__WORK REQUIRED__. Only one stretch of the data below is wanted: the lines starting at the one with "- more area to arithmetic logic units" and ending at the one with "- MT Region (GPU)", both included, given again exactly.

━━━━━━━━━━

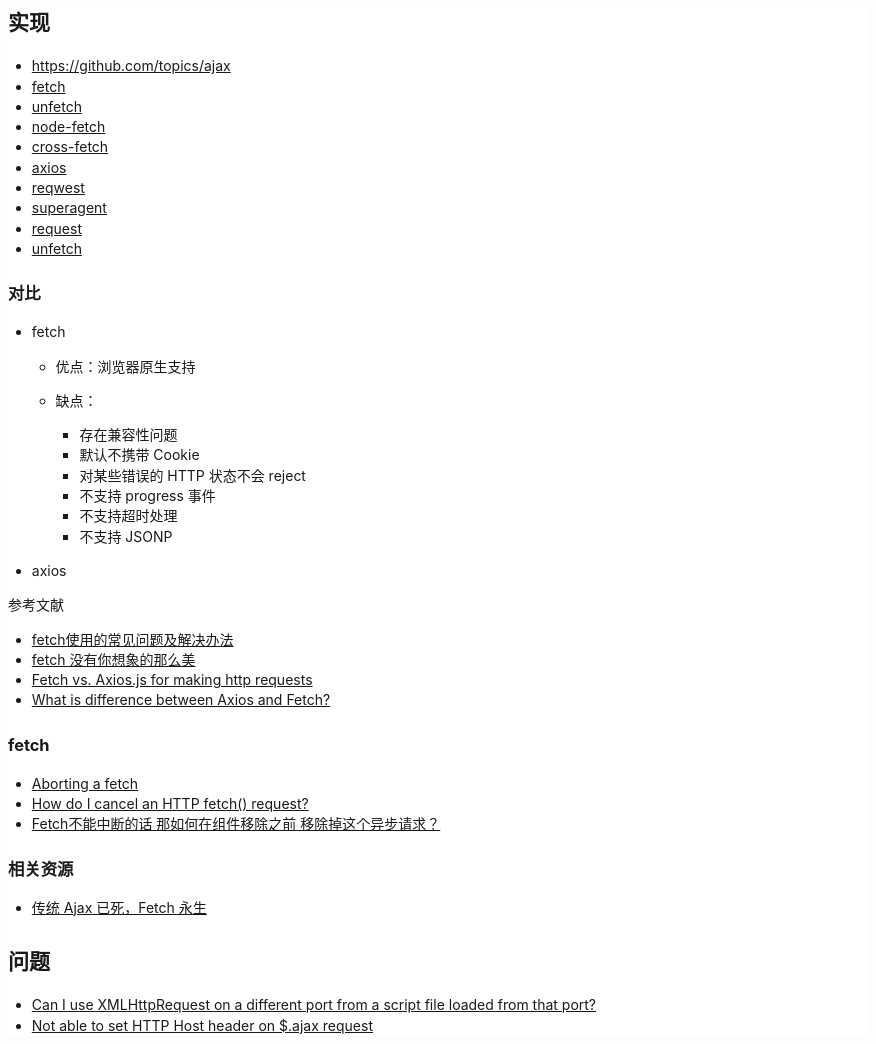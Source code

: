 ## 实现

- https://github.com/topics/ajax
- [fetch](https://github.com/github/fetch)
- [unfetch](https://github.com/developit/unfetch)
- [node-fetch](https://github.com/bitinn/node-fetch)
- [cross-fetch](https://github.com/lquixada/cross-fetch)
- [axios](https://github.com/axios/axios)
- [reqwest](https://github.com/ded/reqwest)
- [superagent](https://github.com/visionmedia/superagent)
- [request](https://github.com/request/request)
- [unfetch](https://github.com/developit/unfetch)

### 对比

- fetch

    - 优点：浏览器原生支持
    - 缺点：

        - 存在兼容性问题
        - 默认不携带 Cookie
        - 对某些错误的 HTTP 状态不会 reject
        - 不支持 progress 事件
        - 不支持超时处理
        - 不支持 JSONP

- axios

参考文献

- [fetch使用的常见问题及解决办法](https://www.cnblogs.com/huilixieqi/p/6494380.html)
- [fetch 没有你想象的那么美](http://undefinedblog.com/window-fetch-is-not-as-good-as-you-imagined)
- [Fetch vs. Axios.js for making http requests](https://medium.com/@thejasonfile/fetch-vs-axios-js-for-making-http-requests-2b261cdd3af5)
- [What is difference between Axios and Fetch?](https://stackoverflow.com/questions/40844297/what-is-difference-between-axios-and-fetch)

### fetch

- [Aborting a fetch ](https://github.com/whatwg/fetch/issues/27)
- [How do I cancel an HTTP fetch() request?](https://stackoverflow.com/questions/31061838/how-do-i-cancel-an-http-fetch-request)
- [Fetch不能中断的话 那如何在组件移除之前 移除掉这个异步请求？](http://react-china.org/t/fetch/7482)

### 相关资源

- [传统 Ajax 已死，Fetch 永生](https://segmentfault.com/a/1190000003810652)

## 问题

- [Can I use XMLHttpRequest on a different port from a script file loaded from that port?](https://stackoverflow.com/questions/1767443/can-i-use-xmlhttprequest-on-a-different-port-from-a-script-file-loaded-from-that)
- [Not able to set HTTP Host header on $.ajax request](https://stackoverflow.com/questions/8865896/not-able-to-set-http-host-header-on-ajax-request)

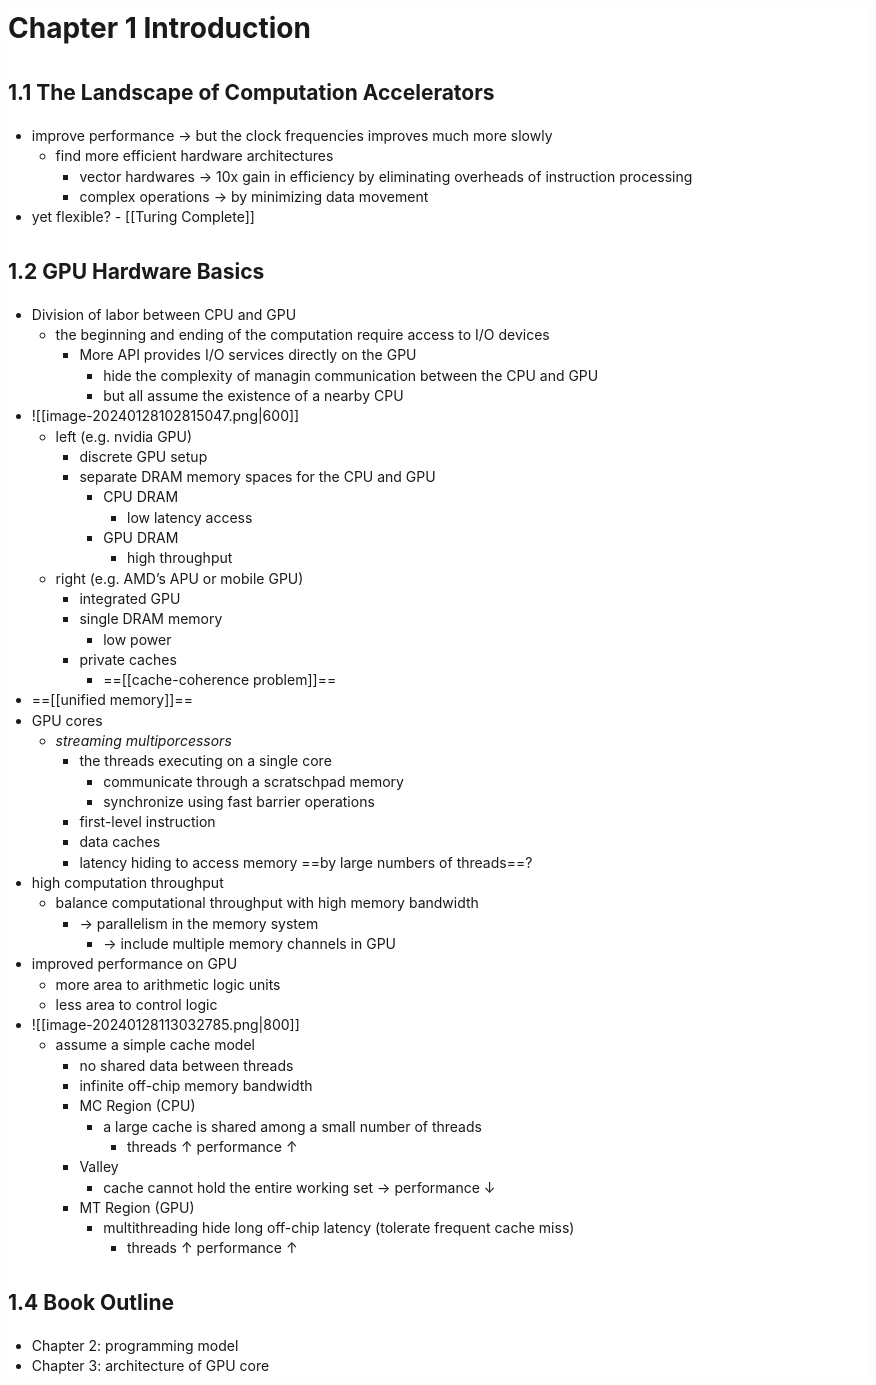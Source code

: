 # Chapter 1 Introduction
## 1.1 The Landscape of Computation Accelerators 
- improve performance → but the clock frequencies improves much more slowly
	- find more efficient hardware architectures
		- vector hardwares → 10x gain in efficiency by eliminating overheads of instruction processing
		- complex operations → by minimizing data movement
- yet flexible?
		- [[Turing Complete]]
## 1.2 GPU Hardware Basics
- Division of labor between CPU and GPU 
	- the beginning and ending of the computation require access to I/O devices
		- More API provides I/O services directly on the GPU
			- hide the complexity of managin communication between the CPU and GPU
			- but all assume the existence of a nearby CPU
- ![[image-20240128102815047.png|600]]
	- left (e.g. nvidia GPU)
		- discrete GPU setup
		- separate DRAM memory spaces for the CPU and GPU
			- CPU DRAM
				- low latency access
			- GPU DRAM
				- high throughput
	- right (e.g. AMD’s APU or mobile GPU)
		- integrated GPU
		- single DRAM memory
			- low power
		- private caches
			- ==[[cache-coherence problem]]==
- ==[[unified memory]]==
- GPU cores
	- _streaming multiporcessors_
		- the threads executing on a single core
			- communicate through a scratschpad memory
			- synchronize using fast barrier operations
		- first-level instruction
		- data caches
		- latency hiding to access memory ==by large numbers of threads==?
- high computation throughput
	- balance computational throughput with high memory bandwidth
		- → parallelism in the memory system
			- → include multiple memory channels in GPU
- improved performance on GPU
	- more area to arithmetic logic units
	- less area to control logic
- ![[image-20240128113032785.png|800]]
	- assume a simple cache model
		- no shared data between threads
		- infinite off-chip memory bandwidth
		- MC Region (CPU)
			- a large cache is shared among a small number of threads
				- threads &uarr;  performance &uarr;
		- Valley
			- cache cannot hold the entire working set → performance &darr;
		- MT Region (GPU)
			- multithreading hide long off-chip latency (tolerate frequent cache miss)
				- threads &uarr;  performance &uarr;
##  1.4 Book Outline
- Chapter 2: programming model
- Chapter 3: architecture of GPU core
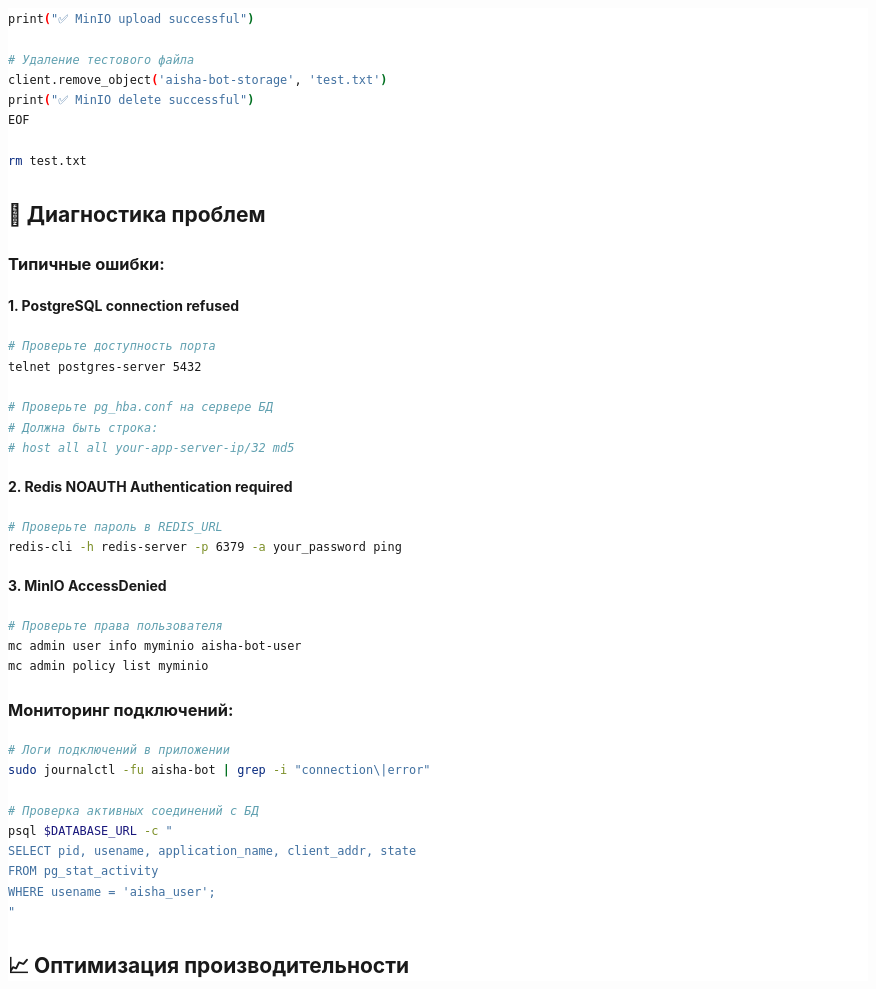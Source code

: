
 ```bash
print("✅ MinIO upload successful")

# Удаление тестового файла  
client.remove_object('aisha-bot-storage', 'test.txt')
print("✅ MinIO delete successful")
EOF

rm test.txt
```

## 🚨 Диагностика проблем

### Типичные ошибки:

#### 1. PostgreSQL connection refused
```bash
# Проверьте доступность порта
telnet postgres-server 5432

# Проверьте pg_hba.conf на сервере БД
# Должна быть строка:
# host all all your-app-server-ip/32 md5
```

#### 2. Redis NOAUTH Authentication required
```bash
# Проверьте пароль в REDIS_URL
redis-cli -h redis-server -p 6379 -a your_password ping
```

#### 3. MinIO AccessDenied
```bash
# Проверьте права пользователя
mc admin user info myminio aisha-bot-user
mc admin policy list myminio
```

### Мониторинг подключений:
```bash
# Логи подключений в приложении
sudo journalctl -fu aisha-bot | grep -i "connection\|error"

# Проверка активных соединений с БД
psql $DATABASE_URL -c "
SELECT pid, usename, application_name, client_addr, state 
FROM pg_stat_activity 
WHERE usename = 'aisha_user';
"
```

## 📈 Оптимизация производительности
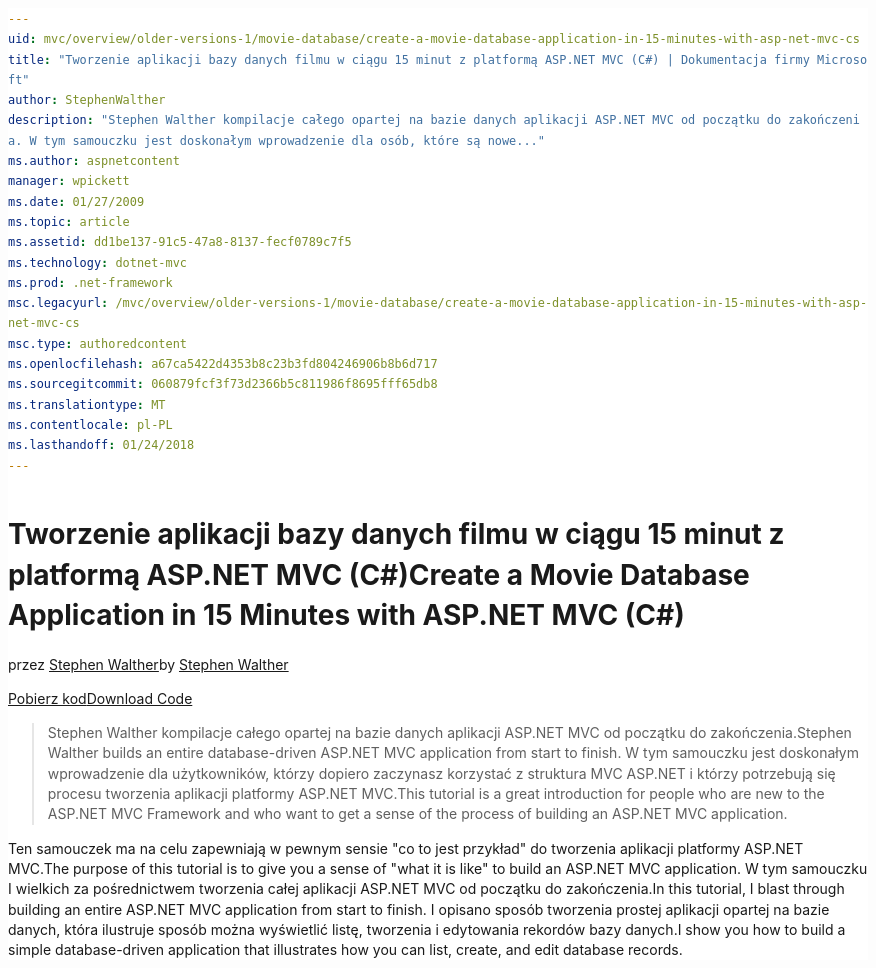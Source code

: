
 ```yaml
---
uid: mvc/overview/older-versions-1/movie-database/create-a-movie-database-application-in-15-minutes-with-asp-net-mvc-cs
title: "Tworzenie aplikacji bazy danych filmu w ciągu 15 minut z platformą ASP.NET MVC (C#) | Dokumentacja firmy Microsoft"
author: StephenWalther
description: "Stephen Walther kompilacje całego opartej na bazie danych aplikacji ASP.NET MVC od początku do zakończenia. W tym samouczku jest doskonałym wprowadzenie dla osób, które są nowe..."
ms.author: aspnetcontent
manager: wpickett
ms.date: 01/27/2009
ms.topic: article
ms.assetid: dd1be137-91c5-47a8-8137-fecf0789c7f5
ms.technology: dotnet-mvc
ms.prod: .net-framework
msc.legacyurl: /mvc/overview/older-versions-1/movie-database/create-a-movie-database-application-in-15-minutes-with-asp-net-mvc-cs
msc.type: authoredcontent
ms.openlocfilehash: a67ca5422d4353b8c23b3fd804246906b8b6d717
ms.sourcegitcommit: 060879fcf3f73d2366b5c811986f8695fff65db8
ms.translationtype: MT
ms.contentlocale: pl-PL
ms.lasthandoff: 01/24/2018
---
```

<a name="create-a-movie-database-application-in-15-minutes-with-aspnet-mvc-c"></a><span data-ttu-id="562c3-104">Tworzenie aplikacji bazy danych filmu w ciągu 15 minut z platformą ASP.NET MVC (C#)</span><span class="sxs-lookup"><span data-stu-id="562c3-104">Create a Movie Database Application in 15 Minutes with ASP.NET MVC (C#)</span></span>
====================
<span data-ttu-id="562c3-105">przez [Stephen Walther](https://github.com/StephenWalther)</span><span class="sxs-lookup"><span data-stu-id="562c3-105">by [Stephen Walther](https://github.com/StephenWalther)</span></span>

[<span data-ttu-id="562c3-106">Pobierz kod</span><span class="sxs-lookup"><span data-stu-id="562c3-106">Download Code</span></span>](http://download.microsoft.com/download/7/2/8/728F8794-E59A-4D18-9A56-7AD2DB05BD9D/MovieApp_CS.zip)

> <span data-ttu-id="562c3-107">Stephen Walther kompilacje całego opartej na bazie danych aplikacji ASP.NET MVC od początku do zakończenia.</span><span class="sxs-lookup"><span data-stu-id="562c3-107">Stephen Walther builds an entire database-driven ASP.NET MVC application from start to finish.</span></span> <span data-ttu-id="562c3-108">W tym samouczku jest doskonałym wprowadzenie dla użytkowników, którzy dopiero zaczynasz korzystać z struktura MVC ASP.NET i którzy potrzebują się procesu tworzenia aplikacji platformy ASP.NET MVC.</span><span class="sxs-lookup"><span data-stu-id="562c3-108">This tutorial is a great introduction for people who are new to the ASP.NET MVC Framework and who want to get a sense of the process of building an ASP.NET MVC application.</span></span>


<span data-ttu-id="562c3-109">Ten samouczek ma na celu zapewniają w pewnym sensie "co to jest przykład" do tworzenia aplikacji platformy ASP.NET MVC.</span><span class="sxs-lookup"><span data-stu-id="562c3-109">The purpose of this tutorial is to give you a sense of "what it is like" to build an ASP.NET MVC application.</span></span> <span data-ttu-id="562c3-110">W tym samouczku I wielkich za pośrednictwem tworzenia całej aplikacji ASP.NET MVC od początku do zakończenia.</span><span class="sxs-lookup"><span data-stu-id="562c3-110">In this tutorial, I blast through building an entire ASP.NET MVC application from start to finish.</span></span> <span data-ttu-id="562c3-111">I opisano sposób tworzenia prostej aplikacji opartej na bazie danych, która ilustruje sposób można wyświetlić listę, tworzenia i edytowania rekordów bazy danych.</span><span class="sxs-lookup"><span data-stu-id="562c3-111">I show you how to build a simple database-driven application that illustrates how you can list, create, and edit database records.</span></span>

━━━━━━━━━━

__COMPLETED EXERCISE__.
	- more area to arithmetic logic units
	- less area to control logic
- ![[image-20240128113032785.png|800]]
	- assume a simple cache model
		- no shared data between threads
		- infinite off-chip memory bandwidth
		- MC Region (CPU)
			- a large cache is shared among a small number of threads
				- threads &uarr;  performance &uarr;
		- Valley
			- cache cannot hold the entire working set → performance &darr;
		- MT Region (GPU)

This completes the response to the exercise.